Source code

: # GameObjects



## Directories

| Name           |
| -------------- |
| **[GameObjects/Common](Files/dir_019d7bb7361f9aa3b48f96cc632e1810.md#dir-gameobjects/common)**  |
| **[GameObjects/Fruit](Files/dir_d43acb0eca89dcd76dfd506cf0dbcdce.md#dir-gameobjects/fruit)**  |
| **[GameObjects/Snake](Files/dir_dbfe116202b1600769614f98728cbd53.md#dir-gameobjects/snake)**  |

........

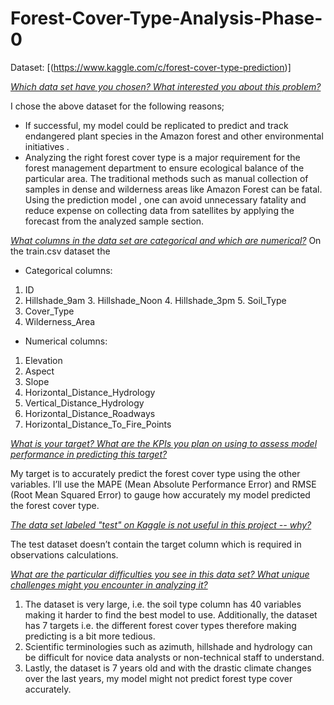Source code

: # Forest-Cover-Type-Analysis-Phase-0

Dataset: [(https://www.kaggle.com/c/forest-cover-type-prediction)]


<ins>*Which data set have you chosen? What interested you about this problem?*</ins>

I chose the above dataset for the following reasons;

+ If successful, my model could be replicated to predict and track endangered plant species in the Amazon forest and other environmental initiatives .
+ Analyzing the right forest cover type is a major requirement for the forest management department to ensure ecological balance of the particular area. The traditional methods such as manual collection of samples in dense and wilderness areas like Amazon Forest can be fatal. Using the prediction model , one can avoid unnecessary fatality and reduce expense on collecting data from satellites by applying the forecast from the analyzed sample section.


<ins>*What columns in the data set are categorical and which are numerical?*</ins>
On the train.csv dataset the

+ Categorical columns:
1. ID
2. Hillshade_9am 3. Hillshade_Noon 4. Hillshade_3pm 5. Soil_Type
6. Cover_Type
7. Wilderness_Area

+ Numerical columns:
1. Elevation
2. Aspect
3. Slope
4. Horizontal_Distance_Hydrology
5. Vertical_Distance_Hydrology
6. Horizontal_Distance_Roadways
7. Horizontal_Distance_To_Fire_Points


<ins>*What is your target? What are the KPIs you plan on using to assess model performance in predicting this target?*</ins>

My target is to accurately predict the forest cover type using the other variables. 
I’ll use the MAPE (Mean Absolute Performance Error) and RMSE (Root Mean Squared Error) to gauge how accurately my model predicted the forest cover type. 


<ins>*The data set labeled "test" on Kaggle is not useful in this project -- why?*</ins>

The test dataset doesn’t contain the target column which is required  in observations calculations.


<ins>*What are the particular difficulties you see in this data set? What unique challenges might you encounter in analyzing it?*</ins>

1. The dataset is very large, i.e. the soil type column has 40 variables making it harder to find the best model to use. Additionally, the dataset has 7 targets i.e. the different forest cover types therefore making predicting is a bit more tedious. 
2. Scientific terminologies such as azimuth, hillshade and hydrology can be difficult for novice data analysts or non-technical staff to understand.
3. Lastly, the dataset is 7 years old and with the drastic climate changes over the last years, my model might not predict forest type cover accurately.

........

#### Exercise details
After locating the line with "7. Horizontal_Distance_To_Fire_Points" in the material above, return it and each line after it exactly, ending at the line with "My target is".

#### Answer to the exercise
7. Horizontal_Distance_To_Fire_Points


<ins>*What is your target? What are the KPIs you plan on using to assess model performance in predicting this target?*</ins>

My target is to accurately predict the forest cover type using the other variables. 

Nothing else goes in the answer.